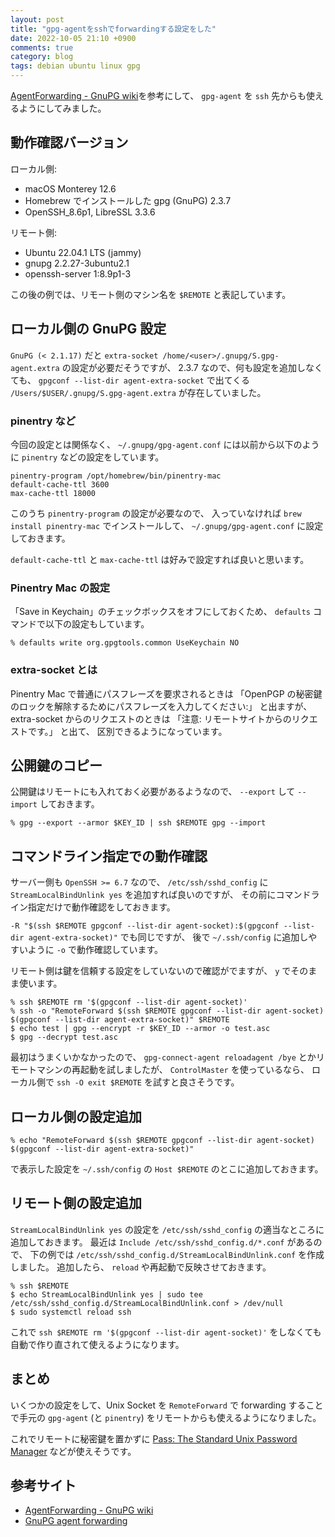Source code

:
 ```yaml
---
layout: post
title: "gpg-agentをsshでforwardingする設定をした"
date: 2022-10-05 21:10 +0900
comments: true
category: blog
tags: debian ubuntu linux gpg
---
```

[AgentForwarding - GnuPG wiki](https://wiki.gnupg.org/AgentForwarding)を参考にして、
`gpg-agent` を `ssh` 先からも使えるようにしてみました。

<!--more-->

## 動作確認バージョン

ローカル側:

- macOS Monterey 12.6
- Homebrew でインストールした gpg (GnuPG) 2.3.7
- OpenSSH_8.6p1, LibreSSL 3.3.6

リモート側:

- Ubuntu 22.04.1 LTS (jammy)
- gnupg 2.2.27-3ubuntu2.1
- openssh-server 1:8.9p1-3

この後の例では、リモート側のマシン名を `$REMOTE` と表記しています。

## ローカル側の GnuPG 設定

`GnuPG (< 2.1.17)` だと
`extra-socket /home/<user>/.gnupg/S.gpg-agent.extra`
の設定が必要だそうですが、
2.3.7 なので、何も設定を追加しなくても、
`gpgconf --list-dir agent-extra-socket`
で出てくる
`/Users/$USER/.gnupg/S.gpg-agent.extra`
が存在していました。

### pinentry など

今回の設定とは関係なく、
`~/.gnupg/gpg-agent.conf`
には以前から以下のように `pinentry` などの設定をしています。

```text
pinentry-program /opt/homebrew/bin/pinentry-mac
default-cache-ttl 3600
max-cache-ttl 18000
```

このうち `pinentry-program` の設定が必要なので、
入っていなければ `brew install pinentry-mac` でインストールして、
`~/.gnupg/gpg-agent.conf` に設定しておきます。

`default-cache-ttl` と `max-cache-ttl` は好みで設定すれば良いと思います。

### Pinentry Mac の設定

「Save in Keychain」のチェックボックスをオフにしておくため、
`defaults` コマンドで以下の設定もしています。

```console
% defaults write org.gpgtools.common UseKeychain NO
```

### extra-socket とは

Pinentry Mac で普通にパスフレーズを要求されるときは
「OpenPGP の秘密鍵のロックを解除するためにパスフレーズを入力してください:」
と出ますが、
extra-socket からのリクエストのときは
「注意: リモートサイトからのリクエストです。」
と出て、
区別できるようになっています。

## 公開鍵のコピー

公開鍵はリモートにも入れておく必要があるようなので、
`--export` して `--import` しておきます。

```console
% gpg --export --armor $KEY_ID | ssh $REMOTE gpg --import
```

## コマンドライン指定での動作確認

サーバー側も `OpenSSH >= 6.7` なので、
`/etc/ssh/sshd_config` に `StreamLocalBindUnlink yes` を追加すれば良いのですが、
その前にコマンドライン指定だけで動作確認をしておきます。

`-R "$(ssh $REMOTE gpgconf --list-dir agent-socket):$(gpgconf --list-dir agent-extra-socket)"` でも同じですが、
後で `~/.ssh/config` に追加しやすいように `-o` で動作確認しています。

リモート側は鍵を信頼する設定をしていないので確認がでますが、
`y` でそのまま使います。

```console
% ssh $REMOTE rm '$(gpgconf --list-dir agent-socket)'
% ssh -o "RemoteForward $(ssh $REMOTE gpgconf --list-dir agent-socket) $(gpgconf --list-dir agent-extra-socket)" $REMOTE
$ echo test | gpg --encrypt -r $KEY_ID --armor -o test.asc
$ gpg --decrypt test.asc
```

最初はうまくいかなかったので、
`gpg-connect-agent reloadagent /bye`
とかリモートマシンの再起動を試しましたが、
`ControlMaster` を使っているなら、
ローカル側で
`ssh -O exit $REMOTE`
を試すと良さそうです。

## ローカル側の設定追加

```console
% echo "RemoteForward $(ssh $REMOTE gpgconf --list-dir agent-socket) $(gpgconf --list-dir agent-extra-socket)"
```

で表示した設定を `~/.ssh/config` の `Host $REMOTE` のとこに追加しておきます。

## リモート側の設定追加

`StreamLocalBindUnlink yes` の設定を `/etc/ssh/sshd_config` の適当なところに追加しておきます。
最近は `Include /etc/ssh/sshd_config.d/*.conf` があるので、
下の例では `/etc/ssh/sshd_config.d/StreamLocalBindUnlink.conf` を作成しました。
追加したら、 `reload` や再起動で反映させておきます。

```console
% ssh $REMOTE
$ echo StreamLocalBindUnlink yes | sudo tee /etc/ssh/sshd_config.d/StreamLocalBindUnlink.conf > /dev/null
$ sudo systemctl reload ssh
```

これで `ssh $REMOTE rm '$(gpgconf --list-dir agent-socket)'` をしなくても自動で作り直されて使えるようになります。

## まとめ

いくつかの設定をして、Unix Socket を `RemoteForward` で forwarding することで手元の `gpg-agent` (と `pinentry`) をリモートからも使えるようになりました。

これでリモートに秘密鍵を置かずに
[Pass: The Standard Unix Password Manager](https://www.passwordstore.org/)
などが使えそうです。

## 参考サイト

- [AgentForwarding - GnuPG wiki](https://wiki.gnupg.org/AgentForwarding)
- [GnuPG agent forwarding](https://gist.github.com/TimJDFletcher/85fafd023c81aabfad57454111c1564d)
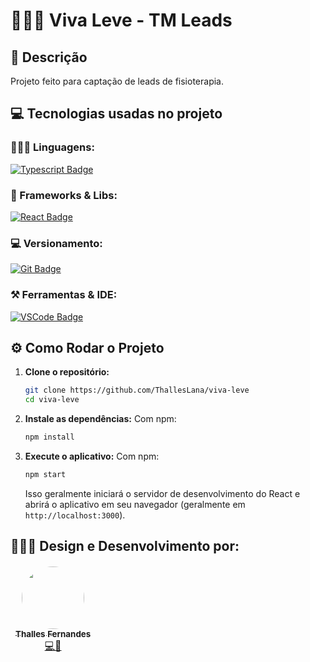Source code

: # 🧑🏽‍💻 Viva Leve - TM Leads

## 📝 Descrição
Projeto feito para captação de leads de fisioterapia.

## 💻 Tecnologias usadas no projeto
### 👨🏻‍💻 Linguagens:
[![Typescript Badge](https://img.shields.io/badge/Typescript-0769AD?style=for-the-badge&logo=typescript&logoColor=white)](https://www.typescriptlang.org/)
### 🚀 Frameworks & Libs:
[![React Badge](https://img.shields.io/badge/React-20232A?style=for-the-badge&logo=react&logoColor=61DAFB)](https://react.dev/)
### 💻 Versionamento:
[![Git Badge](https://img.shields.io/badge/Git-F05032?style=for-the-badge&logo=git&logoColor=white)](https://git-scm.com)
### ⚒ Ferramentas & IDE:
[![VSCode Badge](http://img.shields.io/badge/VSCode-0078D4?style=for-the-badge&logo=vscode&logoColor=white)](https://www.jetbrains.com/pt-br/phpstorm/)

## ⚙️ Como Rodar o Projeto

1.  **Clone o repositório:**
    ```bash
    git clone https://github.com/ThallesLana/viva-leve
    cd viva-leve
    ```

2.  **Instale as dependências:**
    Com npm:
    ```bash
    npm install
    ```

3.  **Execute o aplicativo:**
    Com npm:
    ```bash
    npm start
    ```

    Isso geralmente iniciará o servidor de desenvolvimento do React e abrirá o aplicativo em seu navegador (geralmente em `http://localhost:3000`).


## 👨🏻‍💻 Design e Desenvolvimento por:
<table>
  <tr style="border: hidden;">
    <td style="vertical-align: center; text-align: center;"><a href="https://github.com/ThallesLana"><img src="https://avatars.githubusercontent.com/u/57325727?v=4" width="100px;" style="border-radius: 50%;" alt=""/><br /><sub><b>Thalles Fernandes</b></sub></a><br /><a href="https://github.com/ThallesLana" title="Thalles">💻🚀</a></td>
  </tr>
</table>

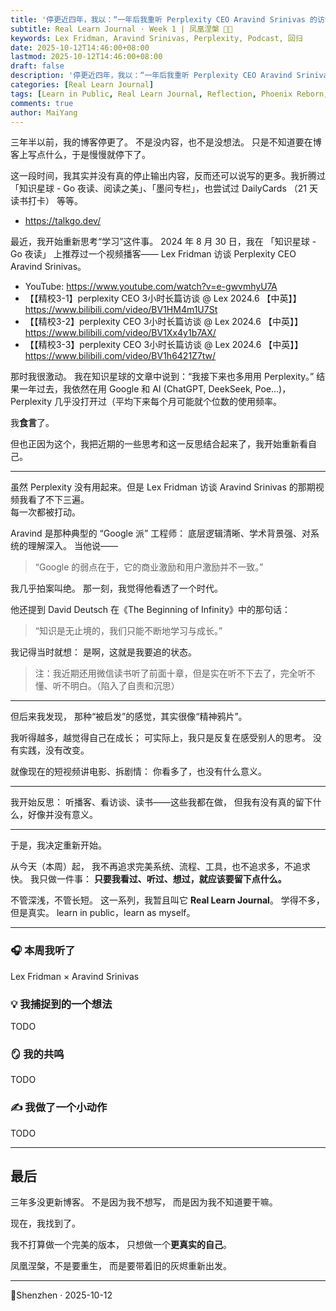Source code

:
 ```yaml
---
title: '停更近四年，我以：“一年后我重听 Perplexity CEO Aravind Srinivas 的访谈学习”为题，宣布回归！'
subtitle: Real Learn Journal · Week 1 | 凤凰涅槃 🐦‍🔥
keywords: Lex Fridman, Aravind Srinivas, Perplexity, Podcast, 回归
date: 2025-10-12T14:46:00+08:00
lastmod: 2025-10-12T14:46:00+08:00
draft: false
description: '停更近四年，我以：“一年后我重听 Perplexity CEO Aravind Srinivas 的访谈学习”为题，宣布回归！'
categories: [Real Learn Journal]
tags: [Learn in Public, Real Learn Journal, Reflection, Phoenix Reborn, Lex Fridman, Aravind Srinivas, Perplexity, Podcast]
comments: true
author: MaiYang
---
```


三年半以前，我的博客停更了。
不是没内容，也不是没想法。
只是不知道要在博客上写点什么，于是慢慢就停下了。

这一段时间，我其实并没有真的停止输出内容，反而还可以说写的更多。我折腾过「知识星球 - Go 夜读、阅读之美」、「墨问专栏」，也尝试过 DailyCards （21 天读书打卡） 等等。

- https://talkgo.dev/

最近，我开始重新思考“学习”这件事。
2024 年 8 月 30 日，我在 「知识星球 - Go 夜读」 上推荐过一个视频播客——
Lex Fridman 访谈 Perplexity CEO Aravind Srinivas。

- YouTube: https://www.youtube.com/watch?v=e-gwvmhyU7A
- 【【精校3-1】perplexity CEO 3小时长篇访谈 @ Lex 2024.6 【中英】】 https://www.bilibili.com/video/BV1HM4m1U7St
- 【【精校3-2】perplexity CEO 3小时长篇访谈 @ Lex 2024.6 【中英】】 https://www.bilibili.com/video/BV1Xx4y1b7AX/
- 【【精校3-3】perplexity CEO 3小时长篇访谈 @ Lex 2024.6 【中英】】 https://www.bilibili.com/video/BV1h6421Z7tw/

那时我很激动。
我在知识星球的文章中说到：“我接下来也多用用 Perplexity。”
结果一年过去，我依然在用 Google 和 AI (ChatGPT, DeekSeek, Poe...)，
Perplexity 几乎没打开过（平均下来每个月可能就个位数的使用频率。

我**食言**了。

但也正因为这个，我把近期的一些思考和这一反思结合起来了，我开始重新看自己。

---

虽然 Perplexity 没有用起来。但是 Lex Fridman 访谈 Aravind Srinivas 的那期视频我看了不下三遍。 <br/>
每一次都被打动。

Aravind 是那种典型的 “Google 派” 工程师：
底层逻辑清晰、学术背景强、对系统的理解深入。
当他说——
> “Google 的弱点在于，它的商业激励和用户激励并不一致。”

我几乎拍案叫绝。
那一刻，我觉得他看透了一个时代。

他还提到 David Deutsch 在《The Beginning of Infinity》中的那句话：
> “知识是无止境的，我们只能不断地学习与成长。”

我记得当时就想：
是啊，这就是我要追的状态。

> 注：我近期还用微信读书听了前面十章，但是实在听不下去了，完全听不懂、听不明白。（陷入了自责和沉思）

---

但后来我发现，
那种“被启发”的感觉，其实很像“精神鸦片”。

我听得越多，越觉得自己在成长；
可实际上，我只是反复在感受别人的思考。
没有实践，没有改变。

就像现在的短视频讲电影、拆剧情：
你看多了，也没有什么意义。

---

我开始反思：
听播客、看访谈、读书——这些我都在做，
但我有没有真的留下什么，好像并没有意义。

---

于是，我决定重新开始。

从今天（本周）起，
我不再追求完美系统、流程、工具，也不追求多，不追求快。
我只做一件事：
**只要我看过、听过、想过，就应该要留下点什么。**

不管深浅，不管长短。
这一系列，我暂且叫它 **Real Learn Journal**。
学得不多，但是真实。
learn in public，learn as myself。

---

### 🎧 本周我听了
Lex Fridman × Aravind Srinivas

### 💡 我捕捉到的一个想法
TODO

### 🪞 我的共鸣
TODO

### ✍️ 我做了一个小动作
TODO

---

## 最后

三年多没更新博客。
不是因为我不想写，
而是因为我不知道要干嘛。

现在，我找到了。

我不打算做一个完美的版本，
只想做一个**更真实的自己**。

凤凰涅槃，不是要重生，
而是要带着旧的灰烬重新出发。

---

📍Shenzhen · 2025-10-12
====================
- EXERCISE DESCRIPTION
Please show, exactly as written, every line above that contains the word "sudo".

- RESPONSE
$ echo StreamLocalBindUnlink yes | sudo tee /etc/ssh/sshd_config.d/StreamLocalBindUnlink.conf > /dev/null
$ sudo systemctl reload ssh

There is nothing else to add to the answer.